Glitter facing seven years on child abuse charges

Faded British rocker Gary Glitter faces up to seven years in a Vietnamese prison if found guilty of child abuse charges this week in southern Vietnam.

Glitter facing seven years on child abuse charges

Faded British rocker Gary Glitter faces up to seven years in a Vietnamese prison if found guilty of child abuse charges this week in southern Vietnam.

His two-day trial on charges of committing lewd acts with two girls, aged 10 and 11, begins tomorrow in closed session at the courthouse in Ba Ria-Vung Tau province. The crime carries a prison sentence ranging from three to seven years.

The ageing singer, who won fame during the 1970s as a glam rocker with a penchant for bouffant wigs and sequin jump-suits, has been accused of kissing, fondling, and ”engaging in other physical acts” with the girls at his rented villa in the port city of Vung Tau, located about 125 kilometres southeast of Ho Chi Minh City.

Glitter, 61, who has been held in Phuoc Co prison outside the city since he was arrested last November, has maintained his innocence, said his lawyer Le Thanh Kinh.

“He says he has not committed any crime,” Kinh said yesterday. “I will do my best to defend him,” though he added it will be “very difficult”.

Glitter has said he was teaching the girls English at his home and considered them “like his grandchildren”. He has admitted to police that the 11-year-old girl slept in his room because she was afraid of ghosts, but denied inappropriate behaviour, his attorney said.
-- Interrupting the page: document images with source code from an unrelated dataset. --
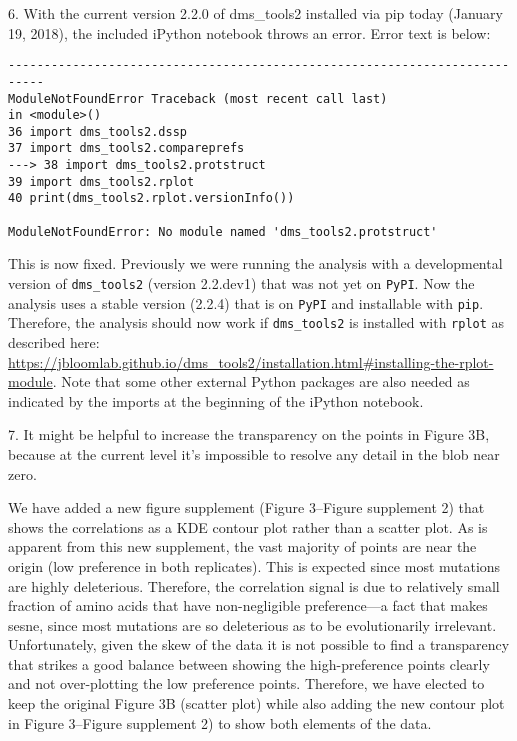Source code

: \documentclass[11pt, oneside]{article}   	%
\begin{document}
6. With the current version 2.2.0 of dms\_tools2 installed via pip today (January 19, 2018), the included iPython notebook throws an error. Error text is below: 
\begin{verbatim}
--------------------------------------------------------------------------- 
ModuleNotFoundError Traceback (most recent call last) 
in <module>() 
36 import dms_tools2.dssp 
37 import dms_tools2.compareprefs 
---> 38 import dms_tools2.protstruct 
39 import dms_tools2.rplot 
40 print(dms_tools2.rplot.versionInfo()) 

ModuleNotFoundError: No module named 'dms_tools2.protstruct'
\end{verbatim}

{\color{black}
This is now fixed.
Previously we were running the analysis with a developmental version of \texttt{dms\_tools2} (version 2.2.dev1) that was not yet on \texttt{PyPI}.
Now the analysis uses a stable version (2.2.4) that is on \texttt{PyPI} and installable with \texttt{pip}.
Therefore, the analysis should now work if \texttt{dms\_tools2} is installed with \texttt{rplot} as described here: \url{https://jbloomlab.github.io/dms_tools2/installation.html#installing-the-rplot-module}.
Note that some other external Python packages are also needed as indicated by the imports at the beginning of the iPython notebook.
}

7. It might be helpful to increase the transparency on the points in Figure 3B, because at the current level it's impossible to resolve any detail in the blob near zero. 

{\color{black}
We have added a new figure supplement (Figure 3--Figure supplement 2) that shows the correlations as a KDE contour plot rather than a scatter plot.
As is apparent from this new supplement, the vast majority of points are near the origin (low preference in both replicates). 
This is expected since most mutations are highly deleterious.
Therefore, the correlation signal is due to relatively small fraction of amino acids that have non-negligible preference---a fact that makes sesne, since most mutations are so deleterious as to be evolutionarily irrelevant.
Unfortunately, given the skew of the data it is not possible to find a transparency that strikes a good balance between showing the high-preference points clearly and not over-plotting the low preference points.
Therefore, we have elected to keep the original Figure 3B (scatter plot) while also adding the new contour plot in Figure 3--Figure supplement 2) to show both elements of the data.
}
\end{document}
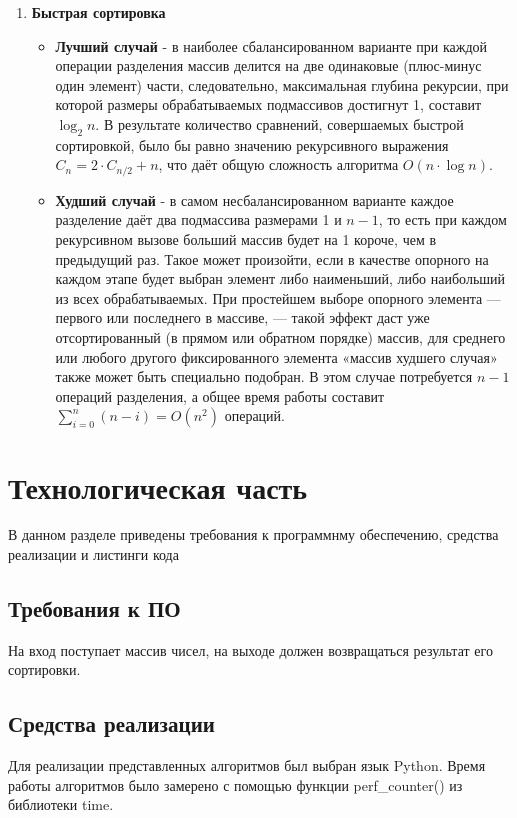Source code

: \documentclass[a4paper,12pt]{report}
\begin{document}
\begin{enumerate}
\item \textbf{Быстрая сортировка}
\begin{itemize}
\item \textbf{Лучший случай} - в наиболее сбалансированном варианте при каждой операции разделения массив делится на две одинаковые (плюс-минус один элемент) части, следовательно, максимальная глубина рекурсии, при которой размеры обрабатываемых подмассивов достигнут 1, составит $\log _{2}n$. В результате количество сравнений, совершаемых быстрой сортировкой, было бы равно значению рекурсивного выражения $C_{n}=2\cdot C_{n/2}+n$, что даёт общую сложность алгоритма $O(n\cdot \log n)$.
\newpage
\item \textbf{Худший случай} - в самом несбалансированном варианте каждое разделение даёт два подмассива размерами 1 и $n-1$, то есть при каждом рекурсивном вызове больший массив будет на 1 короче, чем в предыдущий раз. Такое может произойти, если в качестве опорного на каждом этапе будет выбран элемент либо наименьший, либо наибольший из всех обрабатываемых. При простейшем выборе опорного элемента — первого или последнего в массиве, — такой эффект даст уже отсортированный (в прямом или обратном порядке) массив, для среднего или любого другого фиксированного элемента «массив худшего случая» также может быть специально подобран. В этом случае потребуется $n-1$ операций разделения, а общее время работы составит $\sum _{i=0}^{n}(n-i)=O(n^{2})$ операций.
\end{itemize}
\end{enumerate}
\chapter{Технологическая часть}
\hspace{0.6cm}В данном разделе приведены требования к программнму обеспечению, средства реализации и листинги кода
\section{Требования к ПО}

\hspace{0.6cm}На вход поступает массив чисел, на выходе должен возвращаться результат его сортировки.
	

\section{Средства реализации}
\hspace{0.6cm}Для реализации представленных алгоритмов был выбран язык Python. Время работы алгоритмов было замерено с помощью функции perf\_counter() из библиотеки time.
\end{document}
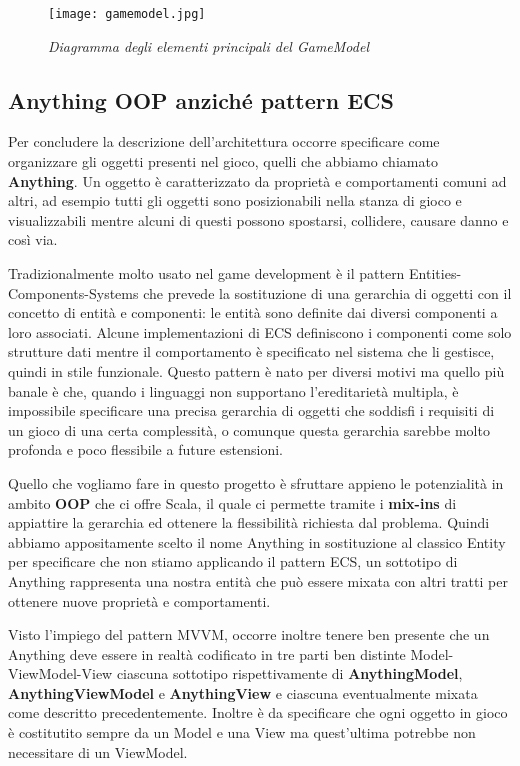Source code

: \begin{figure}[!hbt]
    \centering
    \texttt{[image: gamemodel.jpg]}
    \caption{\textit{Diagramma degli elementi principali del GameModel}} 
\end{figure}

\subsection{Anything OOP anziché pattern ECS}
Per concludere la descrizione dell'architettura occorre specificare come organizzare gli oggetti presenti nel gioco, quelli che abbiamo chiamato \textbf{Anything}.
Un oggetto è caratterizzato da proprietà e comportamenti comuni ad altri, ad esempio tutti gli oggetti sono posizionabili nella stanza di gioco e visualizzabili mentre alcuni di questi possono spostarsi, collidere, causare danno e così via.

Tradizionalmente molto usato nel game development è il pattern Entities-Components-Systems che prevede la sostituzione di una gerarchia di oggetti con il concetto di entità e componenti: le entità sono definite dai diversi componenti a loro associati. 
Alcune implementazioni di ECS definiscono i componenti come solo strutture dati mentre il comportamento è specificato nel sistema che li gestisce, quindi in stile funzionale. 
Questo pattern è nato per diversi motivi ma quello più banale è che, quando i linguaggi non supportano l'ereditarietà multipla, è impossibile specificare una precisa gerarchia di oggetti che soddisfi i requisiti di un gioco di una certa complessità, o comunque questa gerarchia sarebbe molto profonda e poco flessibile a future estensioni.

Quello che vogliamo fare in questo progetto è sfruttare appieno le potenzialità in ambito \textbf{OOP} che ci offre Scala, il quale ci permette tramite i \textbf{mix-ins} di appiattire la gerarchia ed ottenere la flessibilità richiesta dal problema.
Quindi abbiamo appositamente scelto il nome Anything in sostituzione al classico Entity per specificare che non stiamo applicando il pattern ECS, un sottotipo di Anything rappresenta una nostra entità che può essere mixata con altri tratti per ottenere nuove proprietà e comportamenti. 

Visto l'impiego del pattern MVVM, occorre inoltre tenere ben presente che un Anything deve essere in realtà codificato in tre parti ben distinte Model-ViewModel-View ciascuna sottotipo rispettivamente di \textbf{AnythingModel}, \textbf{AnythingViewModel} e \textbf{AnythingView} e ciascuna eventualmente mixata come descritto precedentemente. 
Inoltre è da specificare che ogni oggetto in gioco è costitutito sempre da un Model e una View ma quest'ultima potrebbe non necessitare di un ViewModel.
The trial will be closed to the public to protect the girls’ identity. However, the verdict will be read publicly on Friday.

Glitter, whose real name is Paul Francis Gadd, has been in police custody since November 19, when he was seized in Ho Chi Minh City trying to board a flight out of the country. Police confiscated his laptop, which had hundreds of pornographic pictures on it.
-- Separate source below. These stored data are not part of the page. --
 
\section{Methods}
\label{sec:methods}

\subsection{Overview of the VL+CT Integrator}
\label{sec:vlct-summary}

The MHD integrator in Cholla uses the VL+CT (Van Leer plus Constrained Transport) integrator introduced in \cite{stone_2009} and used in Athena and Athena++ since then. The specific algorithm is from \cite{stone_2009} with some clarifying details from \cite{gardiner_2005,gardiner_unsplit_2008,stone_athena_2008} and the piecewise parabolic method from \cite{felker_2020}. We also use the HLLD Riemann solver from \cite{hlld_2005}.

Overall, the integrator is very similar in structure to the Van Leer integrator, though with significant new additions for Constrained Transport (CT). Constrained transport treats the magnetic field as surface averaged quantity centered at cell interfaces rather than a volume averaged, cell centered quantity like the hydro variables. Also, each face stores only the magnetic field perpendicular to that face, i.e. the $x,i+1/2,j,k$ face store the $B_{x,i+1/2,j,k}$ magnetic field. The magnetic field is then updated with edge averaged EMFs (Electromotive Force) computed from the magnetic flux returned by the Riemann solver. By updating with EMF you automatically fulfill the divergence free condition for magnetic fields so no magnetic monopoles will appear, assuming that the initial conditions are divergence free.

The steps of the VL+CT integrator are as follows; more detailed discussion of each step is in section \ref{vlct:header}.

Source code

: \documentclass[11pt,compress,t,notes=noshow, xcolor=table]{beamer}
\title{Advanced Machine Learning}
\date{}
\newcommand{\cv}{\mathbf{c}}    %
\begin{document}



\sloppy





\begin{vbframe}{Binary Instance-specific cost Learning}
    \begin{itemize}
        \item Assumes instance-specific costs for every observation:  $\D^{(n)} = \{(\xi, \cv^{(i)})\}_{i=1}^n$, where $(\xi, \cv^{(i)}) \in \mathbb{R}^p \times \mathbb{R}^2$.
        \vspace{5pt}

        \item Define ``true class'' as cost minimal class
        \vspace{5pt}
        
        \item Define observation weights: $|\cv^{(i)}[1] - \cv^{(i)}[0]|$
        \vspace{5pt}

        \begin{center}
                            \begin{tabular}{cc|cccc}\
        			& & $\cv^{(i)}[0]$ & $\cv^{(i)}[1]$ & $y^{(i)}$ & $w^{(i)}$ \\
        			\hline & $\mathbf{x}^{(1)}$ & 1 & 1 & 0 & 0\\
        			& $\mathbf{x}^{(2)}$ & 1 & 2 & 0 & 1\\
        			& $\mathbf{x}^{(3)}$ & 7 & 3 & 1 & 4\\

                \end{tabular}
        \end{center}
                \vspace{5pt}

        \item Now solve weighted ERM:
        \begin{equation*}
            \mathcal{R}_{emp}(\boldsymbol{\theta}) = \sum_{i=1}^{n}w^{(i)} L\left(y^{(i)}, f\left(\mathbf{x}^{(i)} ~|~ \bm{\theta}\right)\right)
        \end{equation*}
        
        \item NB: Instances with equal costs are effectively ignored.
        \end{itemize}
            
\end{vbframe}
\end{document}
During the criminal investigation, police had considered whether to charge Glitter with child rape, which carries a maximum penalty of death, but said prosecutors did not find enough evidence.

The girls’ families wrote to the court in December, asking that charges be dropped altogether after Glitter paid $2,000 (€1,700) to each of them.

Although prosecutors decided o move forward with the case anyway, under the Vietnamese legal system, the payments are considered “compensation” that counts toward lessening any sentence.

Glitter is perhaps best known for his crowd-pleasing rock anthem “Rock and Roll (Part 2)”, which is still often played at sporting events. His career faded after the 1970s, and the platform boots and jump-suit look he sported at the height of his career is now considered unfashionable.

But Glitter’s downfall was triggered in 1997 when he brought his computer to be repaired and thousands of hard-core pornographic images of children were found.

He was convicted in Britain in 1999 of possessing child pornography and served half of a four-month jail term. He later went to Cambodia and in 2002 was expelled from that country, though Cambodian officials did not specify any crime or file charges.